• Problem requirements
All lines from the one that contains "- [Patient Risk" through the final line of the entries must be repeated exactly. No other lines belong in the output.

• Data supplied
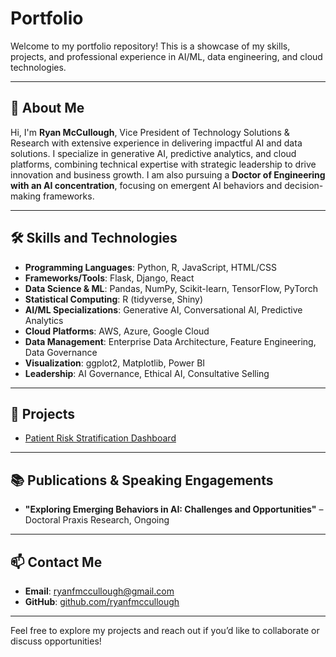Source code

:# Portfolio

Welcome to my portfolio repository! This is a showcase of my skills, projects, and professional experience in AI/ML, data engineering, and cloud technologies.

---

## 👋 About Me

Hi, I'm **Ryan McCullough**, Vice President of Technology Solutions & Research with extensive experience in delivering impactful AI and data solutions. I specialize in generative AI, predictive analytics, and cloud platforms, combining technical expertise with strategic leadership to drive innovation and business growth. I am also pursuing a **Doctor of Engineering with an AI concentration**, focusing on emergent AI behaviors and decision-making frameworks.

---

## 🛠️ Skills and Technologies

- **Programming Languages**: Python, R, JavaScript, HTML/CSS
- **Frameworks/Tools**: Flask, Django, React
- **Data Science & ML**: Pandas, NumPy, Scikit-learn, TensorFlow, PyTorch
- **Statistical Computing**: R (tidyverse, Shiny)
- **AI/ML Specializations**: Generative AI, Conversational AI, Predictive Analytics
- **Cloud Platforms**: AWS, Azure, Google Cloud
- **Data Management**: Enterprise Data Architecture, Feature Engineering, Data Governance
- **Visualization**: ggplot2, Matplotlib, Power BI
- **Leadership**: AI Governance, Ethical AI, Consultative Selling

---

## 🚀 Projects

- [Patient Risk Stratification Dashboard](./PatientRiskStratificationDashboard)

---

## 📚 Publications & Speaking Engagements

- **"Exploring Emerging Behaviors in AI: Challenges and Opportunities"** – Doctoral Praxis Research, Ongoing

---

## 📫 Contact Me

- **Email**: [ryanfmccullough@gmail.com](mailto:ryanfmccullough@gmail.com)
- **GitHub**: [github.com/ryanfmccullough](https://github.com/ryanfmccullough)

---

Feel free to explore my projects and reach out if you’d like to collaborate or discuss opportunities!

• Result for this exercise
- [Patient Risk Stratification Dashboard](./PatientRiskStratificationDashboard)

---

## 📚 Publications & Speaking Engagements

- **"Exploring Emerging Behaviors in AI: Challenges and Opportunities"** – Doctoral Praxis Research, Ongoing

---

## 📫 Contact Me

- **Email**: [ryanfmccullough@gmail.com](mailto:ryanfmccullough@gmail.com)
- **GitHub**: [github.com/ryanfmccullough](https://github.com/ryanfmccullough)

---

Feel free to explore my projects and reach out if you’d like to collaborate or discuss opportunities!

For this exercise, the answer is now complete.